Listed entries Block Start
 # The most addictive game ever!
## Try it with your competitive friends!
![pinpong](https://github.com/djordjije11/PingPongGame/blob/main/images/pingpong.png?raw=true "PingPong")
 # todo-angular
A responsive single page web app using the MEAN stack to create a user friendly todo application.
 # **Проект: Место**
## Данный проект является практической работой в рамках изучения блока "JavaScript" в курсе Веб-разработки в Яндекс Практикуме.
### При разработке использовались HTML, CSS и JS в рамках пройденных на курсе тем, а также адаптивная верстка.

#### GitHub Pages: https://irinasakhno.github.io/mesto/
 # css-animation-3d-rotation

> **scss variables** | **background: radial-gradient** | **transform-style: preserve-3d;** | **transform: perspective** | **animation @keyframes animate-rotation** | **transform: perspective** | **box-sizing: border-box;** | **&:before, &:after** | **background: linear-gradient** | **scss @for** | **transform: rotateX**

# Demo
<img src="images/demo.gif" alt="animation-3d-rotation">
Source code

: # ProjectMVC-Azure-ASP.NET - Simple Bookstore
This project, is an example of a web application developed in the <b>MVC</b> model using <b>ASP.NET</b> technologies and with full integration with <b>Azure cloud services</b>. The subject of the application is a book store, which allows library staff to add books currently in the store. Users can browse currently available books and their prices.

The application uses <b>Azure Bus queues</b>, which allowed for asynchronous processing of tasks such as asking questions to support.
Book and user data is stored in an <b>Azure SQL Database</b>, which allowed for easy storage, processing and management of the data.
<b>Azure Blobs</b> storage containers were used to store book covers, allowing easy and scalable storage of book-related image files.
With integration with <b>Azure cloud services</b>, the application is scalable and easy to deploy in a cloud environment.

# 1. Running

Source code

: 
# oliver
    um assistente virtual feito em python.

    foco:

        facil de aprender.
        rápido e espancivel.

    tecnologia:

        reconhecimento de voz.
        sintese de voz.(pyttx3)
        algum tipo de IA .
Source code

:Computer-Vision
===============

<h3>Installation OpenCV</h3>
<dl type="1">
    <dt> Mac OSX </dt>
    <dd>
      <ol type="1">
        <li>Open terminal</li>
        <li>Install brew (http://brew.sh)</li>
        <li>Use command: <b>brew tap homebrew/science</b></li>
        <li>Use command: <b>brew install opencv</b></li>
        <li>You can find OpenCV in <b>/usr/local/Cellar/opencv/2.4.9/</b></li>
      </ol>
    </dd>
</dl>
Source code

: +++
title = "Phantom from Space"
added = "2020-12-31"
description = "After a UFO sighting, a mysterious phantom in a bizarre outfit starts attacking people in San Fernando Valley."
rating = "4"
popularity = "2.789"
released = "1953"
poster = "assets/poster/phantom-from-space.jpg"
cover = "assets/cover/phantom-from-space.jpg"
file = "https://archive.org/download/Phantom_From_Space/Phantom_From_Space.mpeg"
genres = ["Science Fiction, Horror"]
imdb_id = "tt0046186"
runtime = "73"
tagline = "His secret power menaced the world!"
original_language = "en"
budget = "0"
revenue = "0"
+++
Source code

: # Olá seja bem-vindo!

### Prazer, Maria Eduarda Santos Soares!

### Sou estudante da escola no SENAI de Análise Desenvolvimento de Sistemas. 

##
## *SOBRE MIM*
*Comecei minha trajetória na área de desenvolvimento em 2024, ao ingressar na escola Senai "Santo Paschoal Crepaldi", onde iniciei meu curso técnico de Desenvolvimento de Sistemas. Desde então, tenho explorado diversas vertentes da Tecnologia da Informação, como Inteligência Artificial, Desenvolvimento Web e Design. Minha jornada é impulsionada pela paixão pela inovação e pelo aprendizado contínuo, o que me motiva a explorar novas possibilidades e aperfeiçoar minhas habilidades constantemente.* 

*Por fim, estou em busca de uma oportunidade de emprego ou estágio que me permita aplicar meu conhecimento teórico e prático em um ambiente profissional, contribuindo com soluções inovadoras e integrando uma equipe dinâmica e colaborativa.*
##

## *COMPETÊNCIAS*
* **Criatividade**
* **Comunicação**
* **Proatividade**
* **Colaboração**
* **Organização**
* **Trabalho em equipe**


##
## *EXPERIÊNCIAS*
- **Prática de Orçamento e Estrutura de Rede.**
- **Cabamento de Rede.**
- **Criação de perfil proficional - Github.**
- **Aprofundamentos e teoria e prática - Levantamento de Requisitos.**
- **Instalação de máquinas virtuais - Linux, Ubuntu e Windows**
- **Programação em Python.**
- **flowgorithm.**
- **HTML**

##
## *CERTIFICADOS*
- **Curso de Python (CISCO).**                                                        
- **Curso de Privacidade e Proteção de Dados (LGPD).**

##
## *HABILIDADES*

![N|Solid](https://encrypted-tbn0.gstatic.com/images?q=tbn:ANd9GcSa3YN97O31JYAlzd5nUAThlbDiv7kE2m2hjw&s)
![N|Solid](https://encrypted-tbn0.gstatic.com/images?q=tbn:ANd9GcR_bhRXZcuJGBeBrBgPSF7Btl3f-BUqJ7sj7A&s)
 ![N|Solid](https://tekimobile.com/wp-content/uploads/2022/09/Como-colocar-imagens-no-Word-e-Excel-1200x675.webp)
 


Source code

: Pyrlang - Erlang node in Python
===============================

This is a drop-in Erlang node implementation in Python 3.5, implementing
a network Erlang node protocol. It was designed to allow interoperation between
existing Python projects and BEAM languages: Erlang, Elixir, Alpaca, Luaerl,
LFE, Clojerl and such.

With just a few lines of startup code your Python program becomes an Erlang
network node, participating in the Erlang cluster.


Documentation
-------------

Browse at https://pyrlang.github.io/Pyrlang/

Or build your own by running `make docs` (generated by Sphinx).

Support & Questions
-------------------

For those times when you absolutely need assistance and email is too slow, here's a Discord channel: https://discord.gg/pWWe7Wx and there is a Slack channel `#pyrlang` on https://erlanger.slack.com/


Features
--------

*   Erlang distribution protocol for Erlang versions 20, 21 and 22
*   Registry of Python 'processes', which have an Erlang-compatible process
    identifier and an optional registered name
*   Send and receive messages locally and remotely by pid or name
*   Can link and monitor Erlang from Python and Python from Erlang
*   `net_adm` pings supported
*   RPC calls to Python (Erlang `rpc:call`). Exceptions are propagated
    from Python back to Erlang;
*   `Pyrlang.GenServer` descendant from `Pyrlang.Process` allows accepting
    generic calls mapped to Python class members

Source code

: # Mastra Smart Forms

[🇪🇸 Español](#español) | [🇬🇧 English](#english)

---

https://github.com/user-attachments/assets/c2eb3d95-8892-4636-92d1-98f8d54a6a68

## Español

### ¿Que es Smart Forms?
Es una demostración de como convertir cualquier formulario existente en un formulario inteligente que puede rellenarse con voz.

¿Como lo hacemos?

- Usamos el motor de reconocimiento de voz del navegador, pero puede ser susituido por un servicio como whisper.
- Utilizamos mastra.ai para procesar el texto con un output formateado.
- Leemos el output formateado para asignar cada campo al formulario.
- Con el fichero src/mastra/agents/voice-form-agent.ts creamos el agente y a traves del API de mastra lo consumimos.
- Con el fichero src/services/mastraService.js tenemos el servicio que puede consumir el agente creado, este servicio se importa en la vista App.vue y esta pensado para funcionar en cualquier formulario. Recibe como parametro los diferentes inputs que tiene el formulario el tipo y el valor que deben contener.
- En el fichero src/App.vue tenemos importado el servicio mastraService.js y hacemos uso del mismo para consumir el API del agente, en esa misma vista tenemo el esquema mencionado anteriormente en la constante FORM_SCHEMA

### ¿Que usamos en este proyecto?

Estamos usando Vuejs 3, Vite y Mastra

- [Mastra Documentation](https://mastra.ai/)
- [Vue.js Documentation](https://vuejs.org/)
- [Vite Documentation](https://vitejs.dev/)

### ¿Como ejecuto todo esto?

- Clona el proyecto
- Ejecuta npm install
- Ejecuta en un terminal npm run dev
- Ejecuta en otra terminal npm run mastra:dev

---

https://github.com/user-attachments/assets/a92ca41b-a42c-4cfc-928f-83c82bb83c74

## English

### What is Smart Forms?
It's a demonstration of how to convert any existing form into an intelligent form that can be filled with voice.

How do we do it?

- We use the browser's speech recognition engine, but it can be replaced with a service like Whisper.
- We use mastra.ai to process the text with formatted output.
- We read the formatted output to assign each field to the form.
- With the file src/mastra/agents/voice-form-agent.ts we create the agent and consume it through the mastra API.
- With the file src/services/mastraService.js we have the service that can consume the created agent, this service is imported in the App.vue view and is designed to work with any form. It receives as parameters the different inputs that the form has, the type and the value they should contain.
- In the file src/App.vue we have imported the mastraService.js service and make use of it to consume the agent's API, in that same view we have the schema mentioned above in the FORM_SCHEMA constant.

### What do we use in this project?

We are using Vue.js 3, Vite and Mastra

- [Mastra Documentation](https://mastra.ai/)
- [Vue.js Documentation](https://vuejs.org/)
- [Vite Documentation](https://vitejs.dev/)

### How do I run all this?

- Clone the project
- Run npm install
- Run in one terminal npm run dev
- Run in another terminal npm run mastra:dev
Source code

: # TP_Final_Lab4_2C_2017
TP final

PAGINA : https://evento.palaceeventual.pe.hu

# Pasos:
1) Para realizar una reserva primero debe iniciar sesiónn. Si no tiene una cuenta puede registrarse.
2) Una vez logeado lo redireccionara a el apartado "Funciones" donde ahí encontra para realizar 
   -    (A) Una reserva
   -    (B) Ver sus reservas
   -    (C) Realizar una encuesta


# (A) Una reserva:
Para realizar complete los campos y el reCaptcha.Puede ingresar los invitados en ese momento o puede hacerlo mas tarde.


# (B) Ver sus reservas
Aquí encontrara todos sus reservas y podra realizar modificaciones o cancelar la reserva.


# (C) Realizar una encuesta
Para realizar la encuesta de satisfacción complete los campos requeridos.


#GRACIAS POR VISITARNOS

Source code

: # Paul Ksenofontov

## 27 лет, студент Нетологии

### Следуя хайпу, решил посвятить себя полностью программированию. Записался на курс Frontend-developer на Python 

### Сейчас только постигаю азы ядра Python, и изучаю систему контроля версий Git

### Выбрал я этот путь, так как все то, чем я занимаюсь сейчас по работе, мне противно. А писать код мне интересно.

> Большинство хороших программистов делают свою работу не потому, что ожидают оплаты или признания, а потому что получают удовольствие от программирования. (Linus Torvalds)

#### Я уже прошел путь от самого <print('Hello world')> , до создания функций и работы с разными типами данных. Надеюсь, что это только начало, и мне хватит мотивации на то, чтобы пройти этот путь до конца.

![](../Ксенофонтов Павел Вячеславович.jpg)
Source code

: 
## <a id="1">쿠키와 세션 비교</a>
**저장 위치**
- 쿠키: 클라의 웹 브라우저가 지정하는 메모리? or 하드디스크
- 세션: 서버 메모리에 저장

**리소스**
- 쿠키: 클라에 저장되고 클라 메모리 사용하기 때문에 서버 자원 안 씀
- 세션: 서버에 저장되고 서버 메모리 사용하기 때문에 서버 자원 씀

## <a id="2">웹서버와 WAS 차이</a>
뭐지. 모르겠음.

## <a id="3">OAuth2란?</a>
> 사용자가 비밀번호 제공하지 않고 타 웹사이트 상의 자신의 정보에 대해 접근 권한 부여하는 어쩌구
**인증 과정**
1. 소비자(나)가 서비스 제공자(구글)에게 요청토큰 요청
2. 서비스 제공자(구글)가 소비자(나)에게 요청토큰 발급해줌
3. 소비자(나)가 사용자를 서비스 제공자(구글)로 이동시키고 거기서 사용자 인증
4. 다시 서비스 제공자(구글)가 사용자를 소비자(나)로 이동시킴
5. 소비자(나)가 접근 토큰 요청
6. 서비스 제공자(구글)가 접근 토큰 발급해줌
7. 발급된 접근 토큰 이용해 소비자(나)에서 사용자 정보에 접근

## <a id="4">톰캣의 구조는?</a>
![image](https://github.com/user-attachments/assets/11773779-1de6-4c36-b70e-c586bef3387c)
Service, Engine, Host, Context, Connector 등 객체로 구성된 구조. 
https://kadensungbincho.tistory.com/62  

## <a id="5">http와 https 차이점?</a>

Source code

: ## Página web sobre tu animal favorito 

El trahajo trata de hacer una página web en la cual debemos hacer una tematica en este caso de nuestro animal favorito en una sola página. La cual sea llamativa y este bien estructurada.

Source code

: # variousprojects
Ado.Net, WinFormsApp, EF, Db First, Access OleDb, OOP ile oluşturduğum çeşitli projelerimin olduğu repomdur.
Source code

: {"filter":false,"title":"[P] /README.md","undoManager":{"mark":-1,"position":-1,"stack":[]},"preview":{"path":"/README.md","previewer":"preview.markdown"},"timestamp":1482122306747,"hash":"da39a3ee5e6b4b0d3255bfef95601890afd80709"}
Listed entries Block End
_Your instructions_
Please state how many lines in the material above include the word "type". Nothing but the number is wanted.

_Answer to this exercise_
3